▶ _Exercise brief_
Below are several entries. Transcribe exactly those lines that fall from the one with "election the user-id" through the one with "that the message expiration", end lines included.
>>>
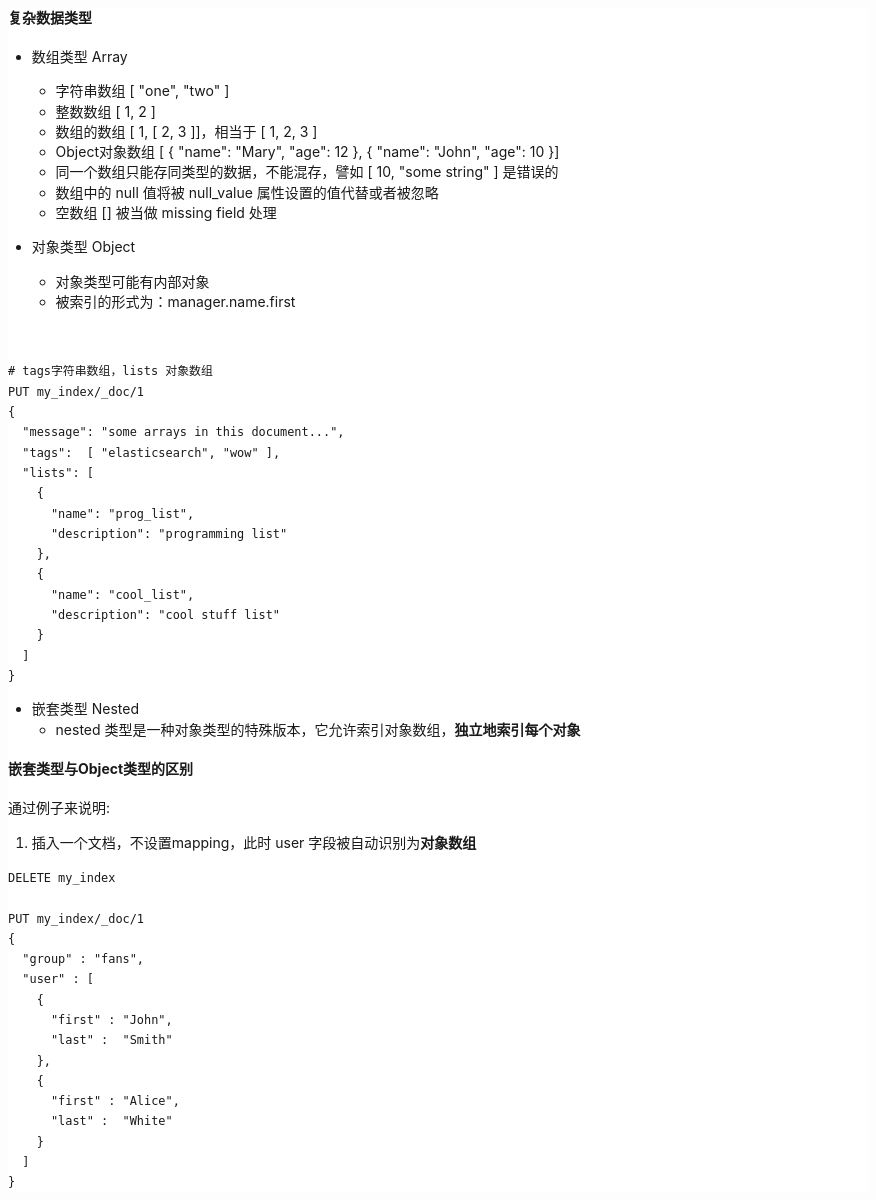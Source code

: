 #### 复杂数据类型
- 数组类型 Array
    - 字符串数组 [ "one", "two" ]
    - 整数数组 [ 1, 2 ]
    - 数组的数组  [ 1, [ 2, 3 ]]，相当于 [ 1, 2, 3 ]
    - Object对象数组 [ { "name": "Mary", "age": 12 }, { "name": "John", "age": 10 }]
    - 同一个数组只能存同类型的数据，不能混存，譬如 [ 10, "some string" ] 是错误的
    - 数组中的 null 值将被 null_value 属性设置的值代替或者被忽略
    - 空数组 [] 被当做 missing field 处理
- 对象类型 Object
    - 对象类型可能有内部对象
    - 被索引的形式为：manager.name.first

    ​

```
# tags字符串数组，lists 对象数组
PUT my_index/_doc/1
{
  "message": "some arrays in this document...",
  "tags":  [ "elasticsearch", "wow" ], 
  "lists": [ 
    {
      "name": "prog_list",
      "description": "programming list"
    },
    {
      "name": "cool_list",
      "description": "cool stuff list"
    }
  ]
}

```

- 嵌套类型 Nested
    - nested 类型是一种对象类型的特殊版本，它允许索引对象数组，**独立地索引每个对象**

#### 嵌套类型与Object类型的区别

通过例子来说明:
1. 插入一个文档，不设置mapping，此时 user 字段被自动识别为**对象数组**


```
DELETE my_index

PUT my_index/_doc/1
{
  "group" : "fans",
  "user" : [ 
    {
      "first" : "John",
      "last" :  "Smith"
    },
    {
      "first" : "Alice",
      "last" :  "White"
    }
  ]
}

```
<<<
>>>
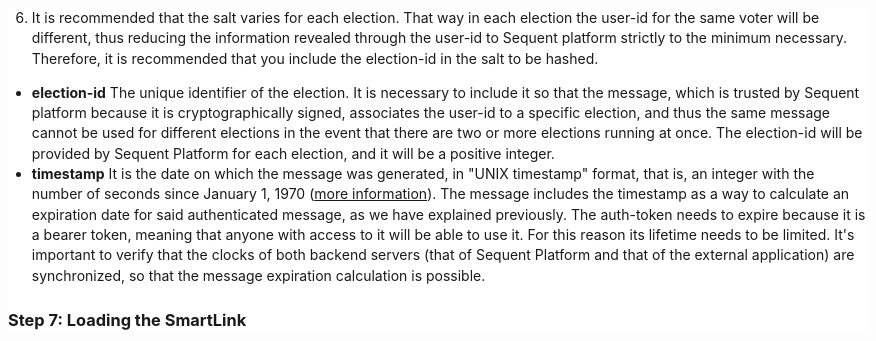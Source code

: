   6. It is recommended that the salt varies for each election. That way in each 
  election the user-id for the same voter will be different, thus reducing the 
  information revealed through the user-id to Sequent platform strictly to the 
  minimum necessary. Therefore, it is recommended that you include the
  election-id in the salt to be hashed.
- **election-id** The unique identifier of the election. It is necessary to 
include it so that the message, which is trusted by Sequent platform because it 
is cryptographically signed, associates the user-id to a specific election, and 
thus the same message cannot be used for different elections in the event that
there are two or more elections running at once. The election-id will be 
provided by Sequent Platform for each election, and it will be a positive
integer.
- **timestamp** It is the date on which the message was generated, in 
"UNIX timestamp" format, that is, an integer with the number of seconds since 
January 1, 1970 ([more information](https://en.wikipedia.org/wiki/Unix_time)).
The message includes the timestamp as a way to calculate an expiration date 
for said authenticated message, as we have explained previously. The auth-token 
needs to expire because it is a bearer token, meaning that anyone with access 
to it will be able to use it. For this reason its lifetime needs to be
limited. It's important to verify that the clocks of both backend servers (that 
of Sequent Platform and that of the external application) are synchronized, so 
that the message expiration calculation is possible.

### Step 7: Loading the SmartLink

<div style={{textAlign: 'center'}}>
<<<
▶ _Answer area_
  election the user-id for the same voter will be different, thus reducing the 
  information revealed through the user-id to Sequent platform strictly to the 
  minimum necessary. Therefore, it is recommended that you include the
  election-id in the salt to be hashed.
- **election-id** The unique identifier of the election. It is necessary to 
include it so that the message, which is trusted by Sequent platform because it 
is cryptographically signed, associates the user-id to a specific election, and 
thus the same message cannot be used for different elections in the event that
there are two or more elections running at once. The election-id will be 
provided by Sequent Platform for each election, and it will be a positive
integer.
- **timestamp** It is the date on which the message was generated, in 
"UNIX timestamp" format, that is, an integer with the number of seconds since 
January 1, 1970 ([more information](https://en.wikipedia.org/wiki/Unix_time)).
The message includes the timestamp as a way to calculate an expiration date 
for said authenticated message, as we have explained previously. The auth-token 
needs to expire because it is a bearer token, meaning that anyone with access 
to it will be able to use it. For this reason its lifetime needs to be
limited. It's important to verify that the clocks of both backend servers (that 
of Sequent Platform and that of the external application) are synchronized, so 
that the message expiration calculation is possible.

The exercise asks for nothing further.